I'll focus on explaining what the error means, there are too few hints in the question to provide a simple answer.
A "stub" is used in COM when you make calls across an execution boundary. It wasn't stated explicitly in the question but your Ada program is probably an EXE and implements an out-of-process COM server. Crossing the boundary between processes in Windows is difficult due to their strong isolation. This is done in Windows by RPC, Remote Procedure Call, a protocol for making calls across such boundaries, a network being the typical case.
To make an RPC call, the arguments of a function must be serialized into a network packet. COM doesn't know how to do this because it doesn't know enough about the actual arguments to a function, it needs the help of a proxy. A piece of code that does know what the argument types are. On the receiving end is a very similar piece of code that does the exact opposite of what the proxy does. It deserializes the arguments and makes the internal call. This is the stub.
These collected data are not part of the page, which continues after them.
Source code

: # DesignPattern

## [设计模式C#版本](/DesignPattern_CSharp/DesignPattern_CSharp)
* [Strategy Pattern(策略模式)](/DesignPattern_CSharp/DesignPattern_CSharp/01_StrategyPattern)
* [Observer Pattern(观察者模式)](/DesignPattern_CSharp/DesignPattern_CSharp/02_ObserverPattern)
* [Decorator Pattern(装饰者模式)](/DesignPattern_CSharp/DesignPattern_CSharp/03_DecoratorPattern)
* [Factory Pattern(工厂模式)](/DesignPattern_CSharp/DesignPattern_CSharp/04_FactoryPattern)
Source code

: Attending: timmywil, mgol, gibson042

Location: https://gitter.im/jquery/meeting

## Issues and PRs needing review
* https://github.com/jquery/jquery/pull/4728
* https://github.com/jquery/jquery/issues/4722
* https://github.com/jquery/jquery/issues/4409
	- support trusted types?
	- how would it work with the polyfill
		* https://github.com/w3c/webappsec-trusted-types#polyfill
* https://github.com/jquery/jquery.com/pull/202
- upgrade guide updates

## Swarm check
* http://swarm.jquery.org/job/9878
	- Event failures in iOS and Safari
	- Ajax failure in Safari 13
One way this can fail is when the stub receives a network packet and it contains more or less data than required for the function argument values. Clearly it won't know what to do with that packet, there is no sensible way to turn that into a StructData_Type value, and it will fail with "The stub received bad data" error.
So the very first explanation for this error to consider is a DLL Hell problem. A mismatch between the proxy and the stub. If this app has been stable for a long time then this is not a happy explanation.
There's another aspect about your code snippet that is likely to induce this problem. Structures are very troublesome beasts in software, their members are aligned to their natural storage boundary and the alignment rules are subject to interpretation by the respective compilers. This can certainly be the case for the structure you quoted. It needs 10 bytes to store the fields, 4 + 4 + 2 and they align naturally. But the structure is actually 12 bytes long. Two bytes are padded at the end to ensure that the ints still align when the structure is stored in an array. It also makes COM's job very difficult, since COM hides implementation detail and structure alignment is a massive detail. It needs help to copy a structure, the job of the IRecordInfo interface. The stub will also fail when it cannot find an implementation of that interface.
I'll talk a bit about the proxy, stub and IRecordInfo. There are two basic ways a proxy/stub pair are generated. One way is by describing the interfaces in a language called IDL, Interface Description Language, and compile that with MIDL. That compiler is capable of auto-generating the proxy/stub code, since it knows the function argument types. You'll get a DLL that needs to be registered on both the client and the server. Your server might be using that, I don't know.
The second way is what VB6 uses, it takes advantage of a universal proxy that's built into Windows. Called FactoryBuffer, its CLSID is {00000320-0000-0000-C000-000000000046}. It works by using a type library. A type library is a machine readable description of the functions in a COM server, good enough for FactoryBuffer to figure out how to serialize the function arguments. This type library is also the one that provides the info that IRecordInfo needs to figure out how the members of a structure are aligned. I don't know how it is done on the server side, never heard of GNATCOM before.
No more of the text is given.